Problem details: Lines that contain the string "files" are the ones to list; copy all of them from the records.

Collected data:
*** Block opens ***

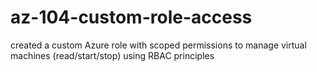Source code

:# az-104-custom-role-access
created a custom Azure role with scoped permissions to manage virtual machines (read/start/stop) using RBAC principles
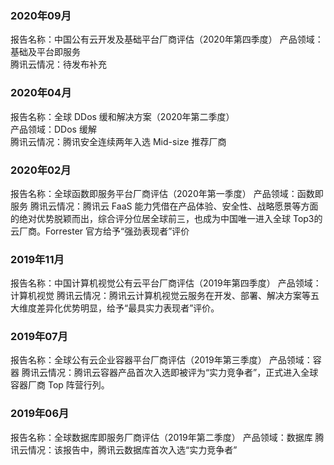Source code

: ### 2020年09月
报告名称：中国公有云开发及基础平台厂商评估（2020年第四季度）
产品领域：基础及平台即服务  
腾讯云情况：待发布补充 
### 2020年04月
报告名称：全球 DDos 缓和解决方案（2020年第二季度）  
产品领域：DDos 缓解  
腾讯云情况：腾讯安全连续两年入选 Mid-size 推荐厂商  
### 2020年02月
报告名称：全球函数即服务平台厂商评估（2020年第一季度）
产品领域：函数即服务
腾讯云情况：腾讯云 FaaS 能力凭借在产品体验、安全性、战略愿景等方面的绝对优势脱颖而出，综合评分位居全球前三，也成为中国唯一进入全球 Top3的云厂商。Forrester 官方给予“强劲表现者”评价 
### 2019年11月
报告名称：中国计算机视觉公有云平台厂商评估（2019年第四季度）
产品领域：计算机视觉
腾讯云情况：腾讯云计算机视觉云服务在开发、部署、解决方案等五大维度差异化优势明显，给予“最具实力表现者”评价。
### 2019年07月
报告名称：全球公有云企业容器平台厂商评估（2019年第三季度）
产品领域：容器
腾讯云情况：腾讯云容器产品首次入选即被评为“实力竞争者”，正式进入全球容器厂商 Top 阵营行列。
### 2019年06月
报告名称：全球数据库即服务厂商评估（2019年第二季度）
产品领域：数据库
腾讯云情况：该报告中，腾讯云数据库首次入选“实力竞争者”
  
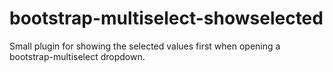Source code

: # bootstrap-multiselect-showselected
Small plugin for showing the selected values first when opening a bootstrap-multiselect dropdown.
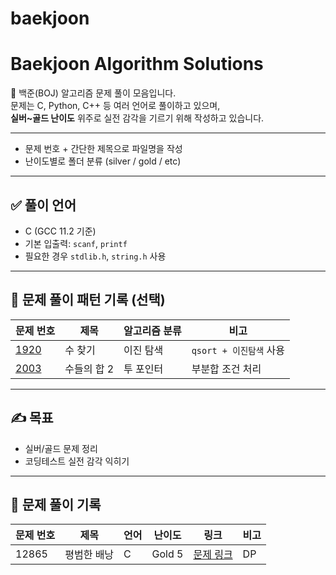# baekjoon
# Baekjoon Algorithm Solutions
 
📌 백준(BOJ) 알고리즘 문제 풀이 모음입니다.  
문제는 C, Python, C++ 등 여러 언어로 풀이하고 있으며,  
**실버~골드 난이도** 위주로 실전 감각을 기르기 위해 작성하고 있습니다.

---


- 문제 번호 + 간단한 제목으로 파일명을 작성
- 난이도별로 폴더 분류 (silver / gold / etc)

---

## ✅ 풀이 언어

- C (GCC 11.2 기준)
- 기본 입출력: `scanf`, `printf`
- 필요한 경우 `stdlib.h`, `string.h` 사용

---

## 🧠 문제 풀이 패턴 기록 (선택)

| 문제 번호 | 제목 | 알고리즘 분류 | 비고 |
|-----------|------|----------------|------|
| [1920](https://www.acmicpc.net/problem/1920) | 수 찾기 | 이진 탐색 | `qsort + 이진탐색` 사용 |
| [2003](https://www.acmicpc.net/problem/2003) | 수들의 합 2 | 투 포인터 | 부분합 조건 처리 |

---

## ✍️ 목표

- 실버/골드 문제 정리
- 코딩테스트 실전 감각 익히기

---
## 🧠 문제 풀이 기록

| 문제 번호 | 제목 | 언어 | 난이도 | 링크 | 비고 |
|-----------|------|------|--------|------|------|
| 12865 | 평범한 배낭 | C | Gold 5 | [문제 링크](https://www.acmicpc.net/problem/12865) | DP |


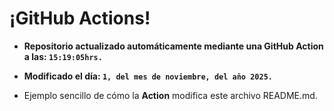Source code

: # ¡GitHub Actions!
* **Repositorio actualizado automáticamente mediante una GitHub Action a las: `15:19:05hrs.`**
* **Modificado el día: `1, del mes de noviembre, del año 2025.`**

* Ejemplo sencillo de cómo la **Action** modifica este archivo README.md.
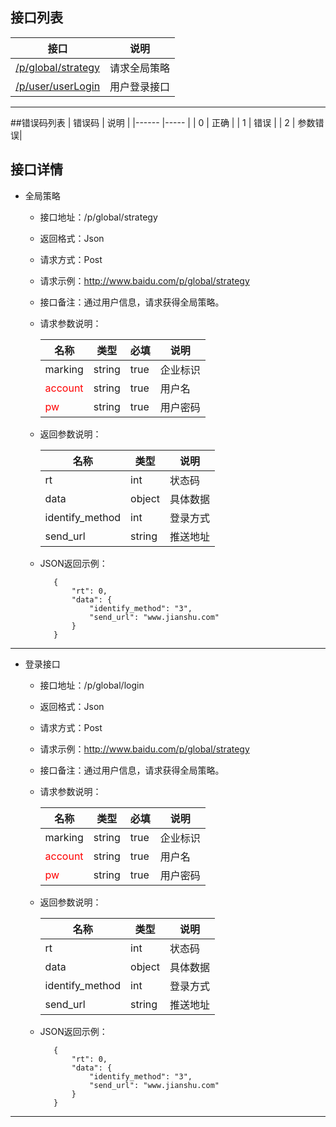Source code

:  ## 接口列表

|  接口  | 说明 |
|------ |----- |
|[/p/global/strategy](#strategy)| 请求全局策略|
|[/p/user/userLogin](#login) | 用户登录接口|

***
##错误码列表
|  错误码  | 说明 |
|------ |----- |
|   0   | 正确 |
|   1   | 错误 |
|   2   | 参数错误|

## 接口详情
* <span id = "strategy">全局策略</span>

    * 接口地址：/p/global/strategy

    * 返回格式：Json

    * 请求方式：Post

    * 请求示例：http://www.baidu.com/p/global/strategy

    * 接口备注：通过用户信息，请求获得全局策略。

    * 请求参数说明：

        | 名称 | 类型 | 必填 |说明|
        |----- |------| ---- |----|
        |marking |string|true|企业标识|
        |<font color=red>account | string |true|用户名|
        |<font color=red>pw | string |true|用户密码|

    * 返回参数说明：

        | 名称 | 类型 |说明|
        |----- |------|----|
        | rt | int|状态码
        |data | object|具体数据|
        |identify_method | int|登录方式|
        |send_url | string|推送地址|

    * JSON返回示例：

             {
                 "rt": 0,
                 "data": {
                     "identify_method": "3",
                     "send_url": "www.jianshu.com"
                 }
             }


---

* <span id = "login">登录接口</span>

    * 接口地址：/p/global/login

    * 返回格式：Json

    * 请求方式：Post

    * 请求示例：http://www.baidu.com/p/global/strategy

    * 接口备注：通过用户信息，请求获得全局策略。

    * 请求参数说明：

        | 名称 | 类型 | 必填 |说明|
        |----- |------| ---- |----|
        |marking |string|true|企业标识|
        |<font color=red>account | string |true|用户名|
        |<font color=red>pw | string |true|用户密码|

    * 返回参数说明：

        | 名称 | 类型 |说明|
        |----- |------|----|
        | rt | int|状态码
        |data | object|具体数据|
        |identify_method | int|登录方式|
        |send_url | string|推送地址|

    * JSON返回示例：

             {
                 "rt": 0,
                 "data": {
                     "identify_method": "3",
                     "send_url": "www.jianshu.com"
                 }
             }


---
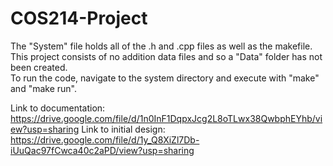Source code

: # COS214-Project

The "System" file holds all of the .h and .cpp files as well as the makefile. <br>
This project consists of no addition data files and so a "Data" folder has not been created. <br>
To run the code, navigate to the system directory and execute with "make" and "make run". <br>

Link to documentation: https://drive.google.com/file/d/1n0InF1DqpxJcg2L8oTLwx38QwbphEYhb/view?usp=sharing
Link to initial design: https://drive.google.com/file/d/1y_Q8XiZl7Db-iUuQac97fCwca40c2aPD/view?usp=sharing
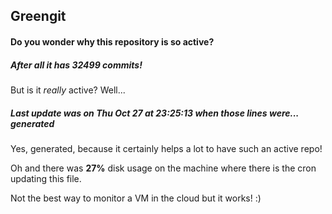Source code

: ## Greengit

#### Do you wonder why this repository is so active?

##### After all it has 32499 commits!

But is it *really* active? Well...

##### Last update was on Thu Oct 27 at 23:25:13 when those lines were... generated

Yes, generated, because it certainly helps a lot to have such an active repo!

Oh and there was **27%** disk usage on the machine
where there is the cron updating this file.

Not the best way to monitor a VM in the cloud but it works! :)
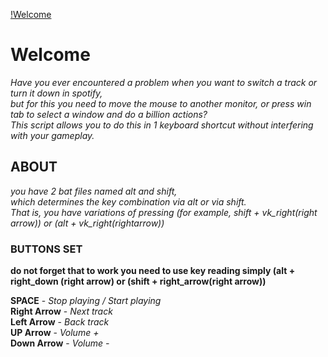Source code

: [!Welcome](https://media.tenor.com/hYkRcm80JFwAAAAi/foxy-foxplushy.gif)

# Welcome
  *Have you ever encountered a problem when you want to switch a track or turn it down in spotify,  
  but for this you need to move the mouse to another monitor, or press win tab to select a window and do a billion actions?  
  This script allows you to do this in 1 keyboard shortcut without interfering with your gameplay.*  

## ABOUT
  *you have 2 bat files named alt and shift,    
  which determines the key combination via alt or via shift.    
  That is, you have variations of pressing (for example, shift + vk_right(right arrow)) or (alt + vk_right(rightarrow))* 

### BUTTONS SET
**do not forget that to work you need to use **key reading** simply (alt + right_down (right arrow) or (shift + right_arrow(right arrow))**  

  **SPACE** - *Stop playing / Start playing*  
  **Right Arrow** - *Next track*  
  **Left Arrow** - *Back track*  
  **UP Arrow** - *Volume +*  
  **Down Arrow** - *Volume -*  
  
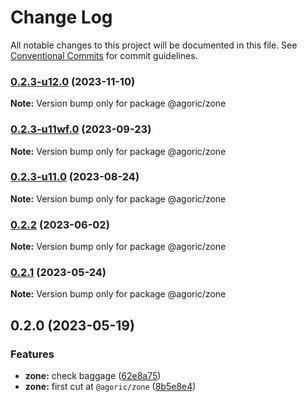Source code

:# Change Log

All notable changes to this project will be documented in this file.
See [Conventional Commits](https://conventionalcommits.org) for commit guidelines.

### [0.2.3-u12.0](https://github.com/Agoric/agoric-sdk/compare/@agoric/zone@0.2.3-u11wf.0...@agoric/zone@0.2.3-u12.0) (2023-11-10)

**Note:** Version bump only for package @agoric/zone





### [0.2.3-u11wf.0](https://github.com/Agoric/agoric-sdk/compare/@agoric/zone@0.2.3-u11.0...@agoric/zone@0.2.3-u11wf.0) (2023-09-23)

**Note:** Version bump only for package @agoric/zone





### [0.2.3-u11.0](https://github.com/Agoric/agoric-sdk/compare/@agoric/zone@0.2.2...@agoric/zone@0.2.3-u11.0) (2023-08-24)

**Note:** Version bump only for package @agoric/zone





### [0.2.2](https://github.com/Agoric/agoric-sdk/compare/@agoric/zone@0.2.1...@agoric/zone@0.2.2) (2023-06-02)

**Note:** Version bump only for package @agoric/zone





### [0.2.1](https://github.com/Agoric/agoric-sdk/compare/@agoric/zone@0.2.0...@agoric/zone@0.2.1) (2023-05-24)

**Note:** Version bump only for package @agoric/zone





## 0.2.0 (2023-05-19)


### Features

* **zone:** check baggage ([62e8a75](https://github.com/Agoric/agoric-sdk/commit/62e8a750ea87227e79c15f798d359d112c495f7f))
* **zone:** first cut at `@agoric/zone` ([8b5e8e4](https://github.com/Agoric/agoric-sdk/commit/8b5e8e411423917bcb805aeacdba222eff35edd5))
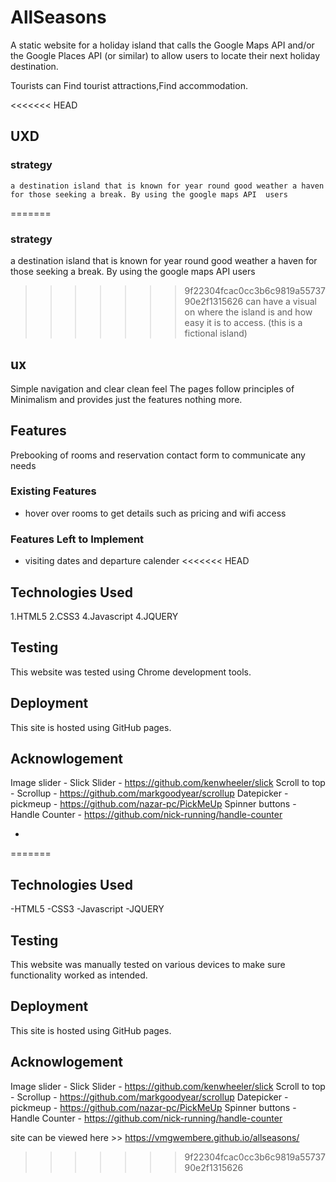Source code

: # AllSeasons

A static website for a holiday island that calls the Google Maps API and/or the Google Places API (or similar) 
to allow users to locate  their next holiday destination.

Tourists can Find tourist attractions,Find accommodation.
 
<<<<<<< HEAD
## UXD
 
### strategy

    a destination island that is known for year round good weather a haven for those seeking a break. By using the google maps API  users
=======
 
### strategy

   a destination island that is known for year round good weather a haven for those seeking a break. By using the google maps API  users
>>>>>>> 9f22304fcac0cc3b6c9819a5573790e2f1315626
    can have a visual on where the island is and how easy it is to access. (this is a fictional island)

## ux

Simple navigation and clear clean feel
The pages follow principles of Minimalism and provides just the features nothing more.

## Features

Prebooking of rooms and reservation
contact form to communicate any needs

### Existing Features
- hover over rooms to get details such as pricing and wifi access


### Features Left to Implement
- visiting dates and departure calender
<<<<<<< HEAD

## Technologies Used

1.HTML5
2.CSS3
4.Javascript
4.JQUERY

## Testing
This website was tested using Chrome development tools.

## Deployment
   This site is hosted using GitHub pages.
   
## Acknowlogement


Image slider - Slick Slider - https://github.com/kenwheeler/slick
Scroll to top - Scrollup - https://github.com/markgoodyear/scrollup
Datepicker - pickmeup - https://github.com/nazar-pc/PickMeUp
Spinner buttons - Handle Counter - https://github.com/nick-running/handle-counter


- 
=======

## Technologies Used

-HTML5
-CSS3
-Javascript
-JQUERY

## Testing
This website was manually tested on various devices to make sure functionality worked as intended.

## Deployment
   This site is hosted using GitHub pages.
   
## Acknowlogement

Image slider - Slick Slider - https://github.com/kenwheeler/slick
Scroll to top - Scrollup - https://github.com/markgoodyear/scrollup
Datepicker - pickmeup - https://github.com/nazar-pc/PickMeUp
Spinner buttons - Handle Counter - https://github.com/nick-running/handle-counter


site can be viewed here >> https://vmgwembere.github.io/allseasons/

>>>>>>> 9f22304fcac0cc3b6c9819a5573790e2f1315626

*** Block closes ***

Completed exercise:
The "System" file holds all of the .h and .cpp files as well as the makefile. <br>
This project consists of no addition data files and so a "Data" folder has not been created. <br>
  *you have 2 bat files named alt and shift,    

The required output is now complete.